The United States has already provided seven large 3D printers to Kyiv among a slew of other military assistance, according to U.S. Undersecretary of Defense for Acquisition and Sustainment William LaPlante.

“Logistics really matters, sustaining really matters. And we are doing that right now with Ukrainians and learning a lot. Because it’s interesting what you have to do when you can’t send your own U.S. citizens into the country to keep the equipment going. We have to do it by tele-maintenance, we have to do it other ways. And of course, Ukrainians are going wild on advanced manufacturing, whether it’s additive or subtractive manufacturing.
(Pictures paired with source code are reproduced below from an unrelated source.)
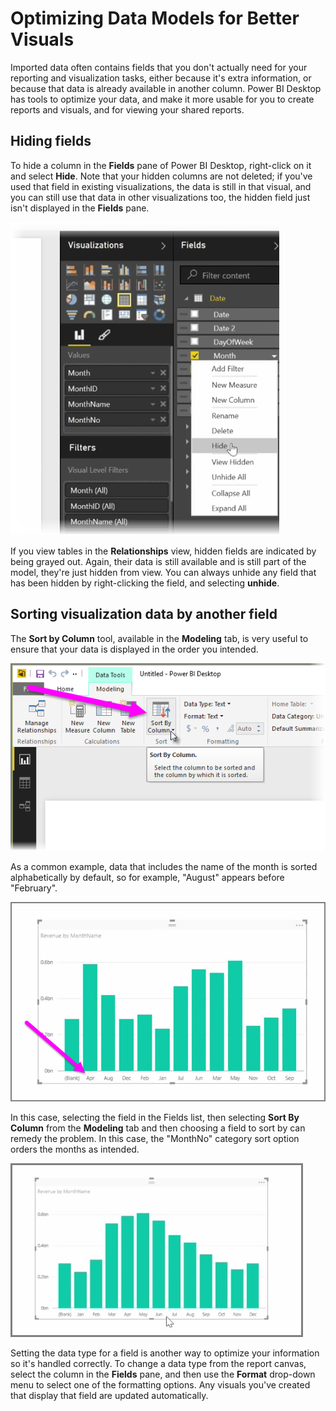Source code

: <properties
   pageTitle="Optimizing Data Models"
   description="Make creating and viewing visuals easier with optimized models"
   services="powerbi"
   documentationCenter=""
   authors="davidiseminger"
   manager="mblythe"
   editor=""
   tags=""
   qualityFocus="no"
   qualityDate=""
   featuredVideoId="tDcrfnjjlgk"
   featuredVideoThumb=""
   courseDuration="8m"/>

<tags
   ms.service="powerbi"
   ms.devlang="NA"
   ms.topic="article"
   ms.tgt_pltfrm="NA"
   ms.workload="powerbi"
   ms.date="03/28/2016"
   ms.author="davidi"/>

# Optimizing Data Models for Better Visuals

Imported data often contains fields that you don't actually need for your reporting and visualization tasks, either because it's extra information, or because that data is already available in another column. Power BI Desktop has tools to optimize your data, and make it more usable for you to create reports and visuals, and for viewing your shared reports.

## Hiding fields

To hide a column in the **Fields** pane of Power BI Desktop, right-click on it and select **Hide**. Note that your hidden columns are not deleted; if you've used that field in existing visualizations, the data is still in that visual, and you can still use that data in other visualizations too, the hidden field just isn't displayed in the **Fields** pane.

![](media/powerbi-learning-2-4-optimize-data-models/2-4_1.png)

If you view tables in the **Relationships** view, hidden fields are indicated by being grayed out. Again, their data is still available and is still part of the model, they're just hidden from view. You can always unhide any field that has been hidden by right-clicking the field, and selecting **unhide**.

## Sorting visualization data by another field

The **Sort by Column** tool, available in the **Modeling** tab, is very useful to ensure that your data is displayed in the order you intended.

![](media/powerbi-learning-2-4-optimize-data-models/2-4_2.png)


As a common example, data that includes the name of the month is sorted alphabetically by default, so for example, "August"  appears before "February".

![](media/powerbi-learning-2-4-optimize-data-models/2-4_3.png)

In this case, selecting the field in the Fields list, then selecting **Sort By Column** from the **Modeling** tab and then choosing a field to sort by can remedy the problem. In this case, the "MonthNo" category sort option orders the months as intended.

![](media/powerbi-learning-2-4-optimize-data-models/2-4_4.png)


Setting the data type for a field is another way to optimize your information so it's handled correctly. To change a data type from the report canvas, select the column in the **Fields** pane, and then use the **Format** drop-down menu to select one of the formatting options. Any visuals you've created that display that field are updated automatically.
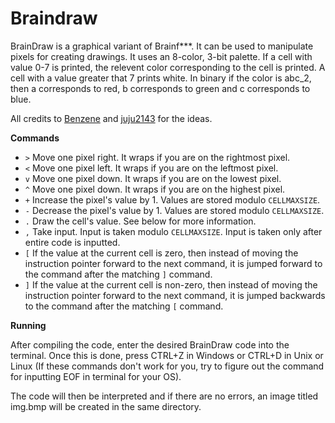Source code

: # Braindraw

BrainDraw is a graphical variant of Brainf***. It can be used to manipulate pixels for creating drawings. It uses an 8-color, 3-bit palette. If a cell with value 0-7 is printed, the relevent color corresponding to the cell is printed. A cell with a value greater that 7 prints white. In binary if the color is abc_2, then a corresponds to red, b corresponds to green and c corresponds to blue.

All credits to [Benzene](https://codegolf.stackexchange.com/a/136986/31561) and [juju2143](https://esolangs.org/wiki/User:Juju2143) for the ideas.

**Commands**
* `>` Move one pixel right. It wraps if you are on the rightmost pixel.
* `<` Move one pixel left. It wraps if you are on the leftmost pixel.
* `v` Move one pixel down. It wraps if you are on the lowest pixel.
* `^` Move one pixel down. It wraps if you are on the highest pixel.
* `+` Increase the pixel's value by 1. Values are stored modulo `CELLMAXSIZE`.
* `-` Decrease the pixel's value by 1. Values are stored modulo `CELLMAXSIZE`.
* `.` Draw the cell's value. See below for more information.
* `,` Take input. Input is taken modulo `CELLMAXSIZE`. Input is taken only after entire code is inputted.
* `[` If the value at the current cell is zero, then instead of moving the instruction pointer forward to the next command, it is jumped forward to the command after the matching `]` command.
* `]` If the value at the current cell is non-zero, then instead of moving the instruction pointer forward to the next command, it is jumped backwards to the command after the matching `[` command.

**Running**

After compiling the code, enter the desired BrainDraw code into the terminal. Once this is done, press CTRL+Z in Windows or CTRL+D in Unix or Linux (If these commands don't work for you, try to figure out the command for inputting EOF in terminal for your OS).

The code will then be interpreted and if there are no errors, an image titled img.bmp will be created in the same directory.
We’ve given them … seven industrial-size 3D printers,” he said Wednesday during remarks at the ComDef 2023 conference in Arlington, Virginia.
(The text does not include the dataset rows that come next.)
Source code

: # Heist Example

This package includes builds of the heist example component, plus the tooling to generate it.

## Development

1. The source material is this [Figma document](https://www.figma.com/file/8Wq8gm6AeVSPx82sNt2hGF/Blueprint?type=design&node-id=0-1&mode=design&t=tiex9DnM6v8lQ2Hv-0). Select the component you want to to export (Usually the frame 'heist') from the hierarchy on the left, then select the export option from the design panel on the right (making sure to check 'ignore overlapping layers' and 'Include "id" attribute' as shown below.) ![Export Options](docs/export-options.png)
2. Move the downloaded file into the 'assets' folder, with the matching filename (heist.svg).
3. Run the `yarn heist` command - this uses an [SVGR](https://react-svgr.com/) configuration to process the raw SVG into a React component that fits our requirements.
LaPlante has previously said the systems are about the size of a U-Haul truck.

“We’re not talking boutique little 3D printers. We’re talking gigantic industrial-size 3D printers and the technical data packages — which is the intellectual property, the detailed designs for them to print stuff. So, we’re learning so much and we also will have to think about it when we design and develop our systems,” he said at ComDef.

The seven systems that the U.S. is providing through its Ukraine Security Assistance Initiative funding are WarpSPEE3D printers manufactured by SPEE3D, which has its global headquarters in Australia and additional locations in the United States and Europe, according to the company.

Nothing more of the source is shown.